Task requirements - Reproduce the listing below character for character; drop every image.

Supplied data -
□ □ □ □ □ □ □
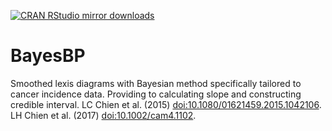 [![CRAN RStudio mirror downloads](https://cranlogs.r-pkg.org/badges/grand-total/BayesBP?color=blue)](https://r-pkg.org/pkg/BayesBP)
# BayesBP
Smoothed lexis diagrams with Bayesian method specifically tailored to cancer incidence data. Providing to calculating slope and constructing credible interval.
LC Chien et al. (2015) <doi:10.1080/01621459.2015.1042106>. 
LH Chien et al. (2017) <doi:10.1002/cam4.1102>.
□ □ □ □ □ □ □
Response area -
 [![CRAN RStudio mirror downloads](https://cranlogs.r-pkg.org/badges/grand-total/BayesBP?color=blue)](https://r-pkg.org/pkg/BayesBP)
# BayesBP
Smoothed lexis diagrams with Bayesian method specifically tailored to cancer incidence data. Providing to calculating slope and constructing credible interval.
LC Chien et al. (2015) <doi:10.1080/01621459.2015.1042106>. 
LH Chien et al. (2017) <doi:10.1002/cam4.1102>.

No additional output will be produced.